Eens piepen wat we achter die deuren en in die geheime gangen aantreffen.
- Het hart: dat is de pomp die het bloed van je neus tot je kleine teen voert en terug. En bloed is de postbode die pakjes zuurstof en voedsel naar alle uithoeken brengt.
- De lever is een grote voorraadkast: hij zuigt de voedingsstoffen en ook gif uit het bloed. Het gif gaat naar de kaka, want het moet weg uit het lichaam. De goede stoffen gaan naar een grote voorraadkast.
- De longen zijn twee ballonnen die lucht inademen. Het bloed komt de zuurstof uit de lucht halen om ze in ons lijf rond te delen en brengt de afvallucht (CO2) terug naar de longen om hem uit te ademen.
- De nieren zijn de badkamer: ze schrobben de bloedlichaampjes die daar toekomen. Het vuil en de afvalstoffen stromen mee met het badwater en worden zo pipi. Die gaat naar de blaas en vandaar naar het toilet. Je nieren hebben water nodig om te schrobben, daarom moet je regelmatig een glaasje water drinken.
- Spieren worden vergeleken met elastieken die aan onze botten vastzitten. Die worden eerst korter en dikker en meteen daarna langer en dunner. Die afwisseling maakt beweging en zorgt ervoor dat we kunnen springen, dansen, praten, eten ...
- Smaken herkennen we met 5 voelsprietjes op de tong: zoet, zuur, bitter, zout, umami, er is een voelspriet voor elke soort smaak. In de mond zit er ook een speekselmachine die waterdruppeltjes loslaat om het voedsel beter te kunnen kauwen en doorslikken.
- Hoe maken mama en papa een kindje? Papa’s hebben zaadjes in de balletjes onder hun piemel; die lijken op superkleine kikkervisjes. Mama’s hebben een boompje met eitjes in hun buik. Als mama en papa een kindje willen, schiet de papa met zijn piemel de kikkervisjes door de tunnel (vagina) die naar een eitje van dat boompje loopt. De beste kikkervis wint het eitje!
- Waarom moet je je tanden poetsen? Als je snoept, blijft er wat suiker op je tanden hangen. De bacteriën zijn gek op die suiker en gaan picknicken op je tanden. Maar ze eten niet alleen de suiker op, ze eten ook stukjes van je tanden waardoor je gaatjes krijgt. Als je elke dag je tanden poetst, blijven die bacteriën weg.
- Wat is een virus: je wordt ziek omdat een virus met zijn leger door de lucht van de ene mond in de andere vliegt. Dat virusleger valt ons bloedleger aan en plots voelen we ons vreselijk ziek. Het aangevallen bloed belt met de hersencomputer om te beschrijven hoe het virus eruitziet en zo weet onze computer welk leger het moet inzetten om de vijand te verjagen. Na een paar dagen oorlog (koorts) wint je lijf meestal zelf de strijd.

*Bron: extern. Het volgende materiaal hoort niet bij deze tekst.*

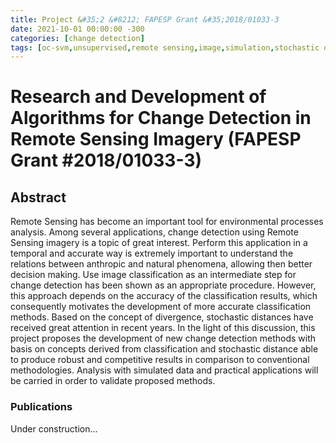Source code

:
 ```yaml
---
title: Project &#35;2 &#8212; FAPESP Grant &#35;2018/01033-3
date: 2021-10-01 00:00:00 -300
categories: [change detection]
tags: [oc-svm,unsupervised,remote sensing,image,simulation,stochastic distance,sar,multispectral]  #lowercase!
---
```


# Research and Development of Algorithms for Change Detection in Remote Sensing Imagery (FAPESP Grant #2018/01033-3)

## Abstract

Remote Sensing has become an important tool for environmental processes analysis. Among several applications, change detection using Remote Sensing imagery is a topic of great interest. Perform this application in a temporal and accurate way is extremely important to understand the relations between anthropic and natural phenomena, allowing then better decision making. Use image classification as an intermediate step for change detection has been shown as an appropriate procedure. However, this approach depends on the accuracy of the classification results, which consequently motivates the development of more accurate classification methods. Based on the concept of divergence, stochastic distances have received great attention in recent years. In the light of this discussion, this project proposes the development of new change detection methods with basis on concepts derived from classification and stochastic distance able to produce robust and competitive results in comparison to conventional methodologies. Analysis with simulated data and practical applications will be carried in order to validate proposed methods.

### Publications

Under construction... 

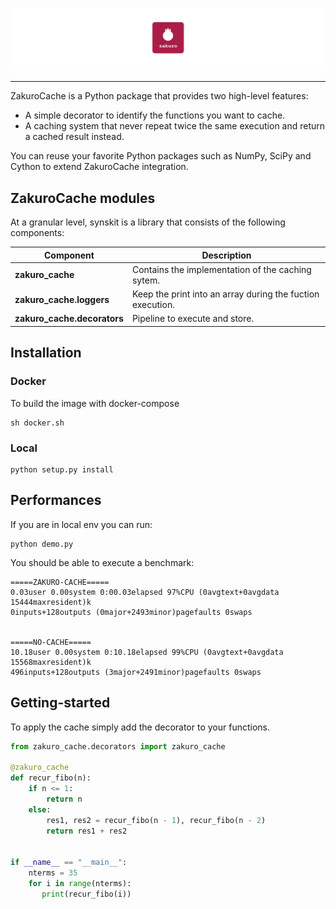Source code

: ![Synskit Logo](imgs/zakuro.png)

--------------------------------------------------------------------------------

ZakuroCache is a Python package that provides two high-level features:
- A simple decorator to identify the functions you want to cache.
- A caching system that never repeat twice the same execution and return a cached result instead. 


You can reuse your favorite Python packages such as NumPy, SciPy and Cython to extend ZakuroCache integration.


## ZakuroCache modules

At a granular level, synskit is a library that consists of the following components:

| Component | Description |
| ---- | --- |
| **zakuro_cache** | Contains the implementation of the caching sytem. |
| **zakuro_cache.loggers** | Keep the print into an array during the fuction execution. |
| **zakuro_cache.decorators** | Pipeline to execute and store.|

## Installation

### Docker
To build the image with docker-compose
```
sh docker.sh
```

### Local
```
python setup.py install
```
## Performances
If you are in local env you can run:
```
python demo.py
```

You should be able to execute a benchmark:
```
=====ZAKURO-CACHE=====
0.03user 0.00system 0:00.03elapsed 97%CPU (0avgtext+0avgdata 15444maxresident)k
0inputs+128outputs (0major+2493minor)pagefaults 0swaps


=====NO-CACHE=====
10.18user 0.00system 0:10.18elapsed 99%CPU (0avgtext+0avgdata 15568maxresident)k
496inputs+128outputs (3major+2491minor)pagefaults 0swaps
```


## Getting-started
To apply the cache simply add the decorator to your functions.
```python
from zakuro_cache.decorators import zakuro_cache

@zakuro_cache
def recur_fibo(n):
    if n <= 1:
        return n
    else:
        res1, res2 = recur_fibo(n - 1), recur_fibo(n - 2)
        return res1 + res2


if __name__ == "__main__":
    nterms = 35
    for i in range(nterms):
       print(recur_fibo(i))
```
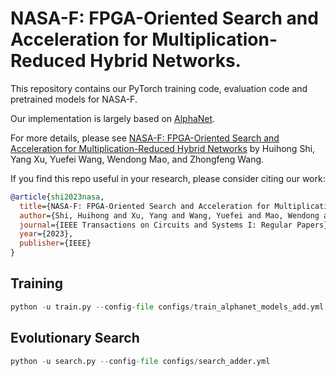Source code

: # NASA-F: FPGA-Oriented Search and Acceleration for Multiplication-Reduced Hybrid Networks.
This repository contains our PyTorch training code, evaluation code and pretrained models for NASA-F.

Our implementation is largely based on [AlphaNet](https://arxiv.org/pdf/2102.07954). 

For more details, please see [NASA-F: FPGA-Oriented Search and Acceleration for Multiplication-Reduced Hybrid Networks](https://www.semanticscholar.org/paper/NASA-F%3A-FPGA-Oriented-Search-and-Acceleration-for-Shi-Xu/5477af161258c9ab96cc6e495d88c61a507da7cd) by Huihong Shi, Yang Xu, Yuefei Wang, Wendong Mao, and Zhongfeng Wang.

If you find this repo useful in your research, please consider citing our work:

```BibTex
@article{shi2023nasa,
  title={NASA-F: FPGA-Oriented Search and Acceleration for Multiplication-Reduced Hybrid Networks},
  author={Shi, Huihong and Xu, Yang and Wang, Yuefei and Mao, Wendong and Wang, Zhongfeng},
  journal={IEEE Transactions on Circuits and Systems I: Regular Papers},
  year={2023},
  publisher={IEEE}
}
```

## Training
```python
python -u train.py --config-file configs/train_alphanet_models_add.yml
```

## Evolutionary Search
```python
python -u search.py --config-file configs/search_adder.yml
```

- Wat is antibiotica? Het zijn pilletjes met kleine legertjes eigenlijk die de bacteriën doden. De antibioticasoldaten kunnen alleen tegen bacteriën vechten, niet tegen virussen.
En zo worden alle onderdelen van het lichaam en alles wat er mee verband houdt haarfijn uitgelegd.
Wat als het kasteel belaagd wordt?
Het boek helpt je kroost niet alleen om het eigen lichaam te leren kennen en begrijpen. Kinderen hebben ook behoefte aan informatie ‘op kindermaat’ om kleinere en grotere trauma’s te verwerken zoals pijn, ziekte, kanker, enge verhalen van vriendjes of familieleden. Een opname in het ziekenhuis, een (groot)ouder die kanker heeft, een prikje krijgen ... het kan vroeg of laat een grote impact hebben op een kind! En humor is nog altijd de beste manier om het kind bij het probleem te betrekken en uit te leggen wat er aan de hand is.